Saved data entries
◇ ◇ ◇ ◇ ◇ ◇ ◇
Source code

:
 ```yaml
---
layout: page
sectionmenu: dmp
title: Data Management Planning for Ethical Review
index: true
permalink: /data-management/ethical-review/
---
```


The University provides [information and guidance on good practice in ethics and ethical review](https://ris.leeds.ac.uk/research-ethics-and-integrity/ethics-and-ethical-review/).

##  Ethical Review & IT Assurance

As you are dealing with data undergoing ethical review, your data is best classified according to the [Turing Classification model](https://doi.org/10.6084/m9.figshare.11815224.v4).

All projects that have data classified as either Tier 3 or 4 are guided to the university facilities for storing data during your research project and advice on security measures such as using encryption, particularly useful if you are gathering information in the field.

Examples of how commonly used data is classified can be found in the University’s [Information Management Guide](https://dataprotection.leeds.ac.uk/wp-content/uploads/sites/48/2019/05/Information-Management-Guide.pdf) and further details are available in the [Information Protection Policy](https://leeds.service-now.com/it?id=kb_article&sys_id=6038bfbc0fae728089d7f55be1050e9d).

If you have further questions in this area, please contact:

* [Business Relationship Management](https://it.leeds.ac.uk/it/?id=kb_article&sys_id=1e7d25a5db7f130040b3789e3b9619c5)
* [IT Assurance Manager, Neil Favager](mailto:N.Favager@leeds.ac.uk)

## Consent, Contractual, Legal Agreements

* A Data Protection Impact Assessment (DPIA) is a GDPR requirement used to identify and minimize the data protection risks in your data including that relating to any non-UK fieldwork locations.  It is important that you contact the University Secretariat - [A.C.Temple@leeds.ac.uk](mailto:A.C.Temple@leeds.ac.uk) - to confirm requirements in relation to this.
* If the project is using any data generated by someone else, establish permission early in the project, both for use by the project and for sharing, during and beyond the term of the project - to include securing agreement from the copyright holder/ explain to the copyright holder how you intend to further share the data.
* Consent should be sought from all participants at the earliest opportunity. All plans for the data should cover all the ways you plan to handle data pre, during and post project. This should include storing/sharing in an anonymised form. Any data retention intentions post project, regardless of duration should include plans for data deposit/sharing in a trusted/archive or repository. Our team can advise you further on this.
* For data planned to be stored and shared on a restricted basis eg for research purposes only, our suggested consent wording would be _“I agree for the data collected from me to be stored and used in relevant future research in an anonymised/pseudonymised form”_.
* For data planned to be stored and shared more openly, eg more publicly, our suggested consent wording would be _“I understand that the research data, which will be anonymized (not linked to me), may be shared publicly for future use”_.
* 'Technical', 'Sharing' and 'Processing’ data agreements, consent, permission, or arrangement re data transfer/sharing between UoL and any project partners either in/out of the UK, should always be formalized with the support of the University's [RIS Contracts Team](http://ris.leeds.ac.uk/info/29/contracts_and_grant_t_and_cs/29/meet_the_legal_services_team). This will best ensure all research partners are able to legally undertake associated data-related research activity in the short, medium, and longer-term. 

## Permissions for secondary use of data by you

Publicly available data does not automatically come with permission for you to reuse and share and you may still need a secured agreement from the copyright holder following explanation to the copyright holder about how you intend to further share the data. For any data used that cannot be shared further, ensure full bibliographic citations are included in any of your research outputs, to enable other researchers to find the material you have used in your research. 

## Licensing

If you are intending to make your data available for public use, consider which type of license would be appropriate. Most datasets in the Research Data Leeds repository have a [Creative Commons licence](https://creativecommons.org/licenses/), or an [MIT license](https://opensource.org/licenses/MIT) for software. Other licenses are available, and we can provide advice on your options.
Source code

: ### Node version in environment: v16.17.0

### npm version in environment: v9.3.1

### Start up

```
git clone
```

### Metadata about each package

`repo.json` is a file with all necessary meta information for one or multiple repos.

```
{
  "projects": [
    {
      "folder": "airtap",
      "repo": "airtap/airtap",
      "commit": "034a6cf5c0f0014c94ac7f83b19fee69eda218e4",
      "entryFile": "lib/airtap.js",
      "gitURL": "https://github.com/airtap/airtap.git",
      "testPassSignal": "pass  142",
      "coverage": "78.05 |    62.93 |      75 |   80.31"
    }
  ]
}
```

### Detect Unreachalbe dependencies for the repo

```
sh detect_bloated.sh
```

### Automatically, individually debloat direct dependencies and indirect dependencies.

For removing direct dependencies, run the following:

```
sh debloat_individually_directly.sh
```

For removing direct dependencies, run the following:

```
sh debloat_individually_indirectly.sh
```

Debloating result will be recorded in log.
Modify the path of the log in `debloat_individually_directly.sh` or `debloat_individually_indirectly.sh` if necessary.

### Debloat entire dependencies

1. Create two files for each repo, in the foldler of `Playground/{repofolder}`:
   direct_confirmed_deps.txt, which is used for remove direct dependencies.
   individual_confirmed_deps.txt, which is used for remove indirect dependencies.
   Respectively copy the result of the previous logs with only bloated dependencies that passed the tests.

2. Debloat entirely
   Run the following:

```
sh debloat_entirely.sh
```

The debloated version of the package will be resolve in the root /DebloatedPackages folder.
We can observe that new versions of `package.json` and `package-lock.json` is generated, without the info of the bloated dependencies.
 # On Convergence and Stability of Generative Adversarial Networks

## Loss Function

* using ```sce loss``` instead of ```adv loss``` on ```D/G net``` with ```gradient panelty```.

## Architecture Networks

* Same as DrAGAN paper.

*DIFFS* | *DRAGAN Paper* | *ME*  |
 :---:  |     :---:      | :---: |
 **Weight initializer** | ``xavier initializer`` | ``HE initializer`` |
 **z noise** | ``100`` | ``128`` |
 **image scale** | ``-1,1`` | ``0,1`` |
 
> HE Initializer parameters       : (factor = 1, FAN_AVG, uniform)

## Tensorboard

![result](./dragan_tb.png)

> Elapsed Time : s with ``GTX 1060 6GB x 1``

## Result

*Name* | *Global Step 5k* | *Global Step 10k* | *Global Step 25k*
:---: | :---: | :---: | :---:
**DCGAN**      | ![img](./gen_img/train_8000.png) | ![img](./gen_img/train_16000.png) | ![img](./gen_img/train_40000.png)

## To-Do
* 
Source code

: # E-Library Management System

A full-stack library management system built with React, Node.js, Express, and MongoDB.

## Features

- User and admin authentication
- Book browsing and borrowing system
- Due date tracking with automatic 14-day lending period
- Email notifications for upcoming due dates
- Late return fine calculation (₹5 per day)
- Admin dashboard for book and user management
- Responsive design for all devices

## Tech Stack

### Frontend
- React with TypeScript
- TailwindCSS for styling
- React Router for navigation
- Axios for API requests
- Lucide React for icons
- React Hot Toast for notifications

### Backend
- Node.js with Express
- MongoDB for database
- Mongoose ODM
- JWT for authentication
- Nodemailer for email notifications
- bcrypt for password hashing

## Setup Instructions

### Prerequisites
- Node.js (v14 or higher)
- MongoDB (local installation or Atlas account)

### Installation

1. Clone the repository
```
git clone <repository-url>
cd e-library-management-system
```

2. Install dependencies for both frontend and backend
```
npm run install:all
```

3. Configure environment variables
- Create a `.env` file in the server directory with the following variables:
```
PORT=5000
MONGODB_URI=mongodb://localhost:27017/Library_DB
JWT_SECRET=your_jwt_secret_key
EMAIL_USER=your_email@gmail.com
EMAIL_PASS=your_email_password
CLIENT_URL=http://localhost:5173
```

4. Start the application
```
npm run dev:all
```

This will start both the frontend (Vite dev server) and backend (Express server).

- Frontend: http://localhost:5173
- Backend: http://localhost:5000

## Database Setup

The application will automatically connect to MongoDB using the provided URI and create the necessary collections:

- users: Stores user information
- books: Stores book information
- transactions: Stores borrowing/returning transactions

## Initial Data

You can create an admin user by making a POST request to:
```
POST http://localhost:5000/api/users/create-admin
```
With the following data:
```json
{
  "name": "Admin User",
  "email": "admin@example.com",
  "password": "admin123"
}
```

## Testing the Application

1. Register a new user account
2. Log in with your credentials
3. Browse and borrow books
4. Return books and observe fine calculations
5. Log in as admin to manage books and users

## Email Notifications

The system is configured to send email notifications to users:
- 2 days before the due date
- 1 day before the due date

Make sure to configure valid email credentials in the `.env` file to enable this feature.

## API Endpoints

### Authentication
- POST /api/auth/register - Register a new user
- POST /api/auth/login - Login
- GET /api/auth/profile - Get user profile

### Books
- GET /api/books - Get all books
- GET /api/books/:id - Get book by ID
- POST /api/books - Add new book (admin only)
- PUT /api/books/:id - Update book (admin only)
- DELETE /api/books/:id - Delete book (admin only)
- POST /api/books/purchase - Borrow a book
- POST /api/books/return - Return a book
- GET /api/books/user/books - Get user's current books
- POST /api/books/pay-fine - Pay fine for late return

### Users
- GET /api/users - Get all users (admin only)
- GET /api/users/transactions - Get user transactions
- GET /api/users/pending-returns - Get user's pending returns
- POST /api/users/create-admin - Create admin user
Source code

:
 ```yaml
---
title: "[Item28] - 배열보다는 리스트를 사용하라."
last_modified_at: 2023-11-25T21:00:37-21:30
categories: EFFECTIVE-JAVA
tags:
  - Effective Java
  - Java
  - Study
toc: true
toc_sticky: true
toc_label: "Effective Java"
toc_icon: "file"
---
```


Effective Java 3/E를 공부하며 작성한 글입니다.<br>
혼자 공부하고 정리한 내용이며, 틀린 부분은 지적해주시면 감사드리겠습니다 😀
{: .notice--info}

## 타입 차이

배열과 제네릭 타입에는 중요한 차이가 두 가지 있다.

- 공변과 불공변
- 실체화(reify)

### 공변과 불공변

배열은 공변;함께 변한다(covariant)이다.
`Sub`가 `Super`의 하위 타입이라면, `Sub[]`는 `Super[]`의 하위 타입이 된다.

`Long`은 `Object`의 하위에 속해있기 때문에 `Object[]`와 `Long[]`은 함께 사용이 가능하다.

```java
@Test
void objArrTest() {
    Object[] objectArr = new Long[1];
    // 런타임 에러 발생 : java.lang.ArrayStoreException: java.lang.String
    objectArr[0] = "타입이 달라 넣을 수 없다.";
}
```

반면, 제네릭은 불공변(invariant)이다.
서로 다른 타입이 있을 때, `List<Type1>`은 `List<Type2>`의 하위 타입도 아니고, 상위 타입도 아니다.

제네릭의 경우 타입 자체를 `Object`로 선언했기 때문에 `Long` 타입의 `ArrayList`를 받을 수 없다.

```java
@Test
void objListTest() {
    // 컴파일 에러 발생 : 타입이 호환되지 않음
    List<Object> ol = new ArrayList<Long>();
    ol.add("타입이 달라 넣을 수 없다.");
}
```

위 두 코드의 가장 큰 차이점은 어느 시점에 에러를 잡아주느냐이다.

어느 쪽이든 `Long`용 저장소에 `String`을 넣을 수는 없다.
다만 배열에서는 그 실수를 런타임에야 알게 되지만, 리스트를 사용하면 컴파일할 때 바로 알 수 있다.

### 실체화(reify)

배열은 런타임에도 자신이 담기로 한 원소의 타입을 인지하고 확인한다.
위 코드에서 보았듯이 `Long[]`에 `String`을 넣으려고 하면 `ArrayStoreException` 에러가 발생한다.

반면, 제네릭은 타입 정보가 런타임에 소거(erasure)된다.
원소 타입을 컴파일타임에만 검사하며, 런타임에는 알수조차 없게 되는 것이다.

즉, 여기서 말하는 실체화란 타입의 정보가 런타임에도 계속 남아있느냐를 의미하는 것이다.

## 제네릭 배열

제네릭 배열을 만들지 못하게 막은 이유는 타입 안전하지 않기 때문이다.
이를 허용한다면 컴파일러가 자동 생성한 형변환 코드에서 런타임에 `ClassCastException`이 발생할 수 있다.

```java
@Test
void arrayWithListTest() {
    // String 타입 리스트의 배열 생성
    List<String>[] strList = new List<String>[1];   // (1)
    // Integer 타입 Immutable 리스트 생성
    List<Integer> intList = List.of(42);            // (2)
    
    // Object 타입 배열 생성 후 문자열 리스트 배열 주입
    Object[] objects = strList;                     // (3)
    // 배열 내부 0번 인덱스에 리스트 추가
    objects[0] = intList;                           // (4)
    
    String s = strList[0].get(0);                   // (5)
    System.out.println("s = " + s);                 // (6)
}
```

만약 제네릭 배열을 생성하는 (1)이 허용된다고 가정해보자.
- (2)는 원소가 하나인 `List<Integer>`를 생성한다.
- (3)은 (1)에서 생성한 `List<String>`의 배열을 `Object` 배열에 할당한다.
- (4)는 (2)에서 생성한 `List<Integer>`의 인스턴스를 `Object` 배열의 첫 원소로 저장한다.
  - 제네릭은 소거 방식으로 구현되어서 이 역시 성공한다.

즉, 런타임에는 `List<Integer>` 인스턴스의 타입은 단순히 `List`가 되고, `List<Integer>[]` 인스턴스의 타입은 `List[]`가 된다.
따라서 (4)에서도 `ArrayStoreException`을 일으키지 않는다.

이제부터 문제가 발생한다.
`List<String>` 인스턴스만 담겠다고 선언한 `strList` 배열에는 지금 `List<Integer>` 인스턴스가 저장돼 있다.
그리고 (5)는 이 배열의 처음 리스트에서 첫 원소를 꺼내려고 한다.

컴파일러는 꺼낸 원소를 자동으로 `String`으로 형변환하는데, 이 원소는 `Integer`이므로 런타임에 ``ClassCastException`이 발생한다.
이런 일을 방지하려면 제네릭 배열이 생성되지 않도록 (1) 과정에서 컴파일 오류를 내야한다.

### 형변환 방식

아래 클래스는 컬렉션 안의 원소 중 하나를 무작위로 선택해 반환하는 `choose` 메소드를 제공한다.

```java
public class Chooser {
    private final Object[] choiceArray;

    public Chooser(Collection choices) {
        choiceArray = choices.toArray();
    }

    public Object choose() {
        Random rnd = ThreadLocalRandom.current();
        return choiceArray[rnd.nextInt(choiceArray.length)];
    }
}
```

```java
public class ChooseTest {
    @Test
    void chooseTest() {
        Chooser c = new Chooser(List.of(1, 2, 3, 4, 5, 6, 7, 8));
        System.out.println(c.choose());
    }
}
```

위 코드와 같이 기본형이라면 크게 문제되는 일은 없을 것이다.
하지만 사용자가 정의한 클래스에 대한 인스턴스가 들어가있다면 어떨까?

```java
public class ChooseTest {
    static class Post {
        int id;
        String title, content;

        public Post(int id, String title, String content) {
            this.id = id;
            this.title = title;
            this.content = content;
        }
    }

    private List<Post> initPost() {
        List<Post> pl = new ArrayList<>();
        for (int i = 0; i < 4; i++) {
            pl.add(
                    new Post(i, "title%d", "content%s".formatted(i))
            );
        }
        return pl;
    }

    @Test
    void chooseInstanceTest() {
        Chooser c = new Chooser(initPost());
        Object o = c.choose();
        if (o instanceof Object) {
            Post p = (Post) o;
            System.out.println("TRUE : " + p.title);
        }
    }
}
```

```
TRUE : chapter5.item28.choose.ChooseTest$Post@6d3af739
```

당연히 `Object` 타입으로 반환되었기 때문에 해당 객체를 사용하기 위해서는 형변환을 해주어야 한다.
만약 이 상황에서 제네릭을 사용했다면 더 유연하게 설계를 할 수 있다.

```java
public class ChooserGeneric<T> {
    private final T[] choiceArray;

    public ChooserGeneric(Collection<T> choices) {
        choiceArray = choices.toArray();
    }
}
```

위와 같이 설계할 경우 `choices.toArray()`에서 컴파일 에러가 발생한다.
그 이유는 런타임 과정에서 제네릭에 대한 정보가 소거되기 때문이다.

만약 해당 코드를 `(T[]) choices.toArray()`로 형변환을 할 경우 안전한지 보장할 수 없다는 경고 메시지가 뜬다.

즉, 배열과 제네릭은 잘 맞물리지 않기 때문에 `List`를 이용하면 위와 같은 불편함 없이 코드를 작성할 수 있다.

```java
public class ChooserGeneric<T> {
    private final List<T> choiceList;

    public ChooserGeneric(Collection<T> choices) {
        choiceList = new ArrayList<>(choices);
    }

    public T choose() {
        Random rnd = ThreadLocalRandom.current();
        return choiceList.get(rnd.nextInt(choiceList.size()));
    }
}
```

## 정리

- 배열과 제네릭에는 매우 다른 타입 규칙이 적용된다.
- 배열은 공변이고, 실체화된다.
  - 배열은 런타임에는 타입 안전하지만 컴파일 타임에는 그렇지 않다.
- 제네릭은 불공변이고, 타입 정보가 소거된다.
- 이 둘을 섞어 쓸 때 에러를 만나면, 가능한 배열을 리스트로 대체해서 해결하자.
◇ ◇ ◇ ◇ ◇ ◇ ◇
* WORK ITEM *
Filter the entries above down to the lines containing the word "generated".

* TASK RESULT *
* If the project is using any data generated by someone else, establish permission early in the project, both for use by the project and for sharing, during and beyond the term of the project - to include securing agreement from the copyright holder/ explain to the copyright holder how you intend to further share the data.
We can observe that new versions of `package.json` and `package-lock.json` is generated, without the info of the bloated dependencies.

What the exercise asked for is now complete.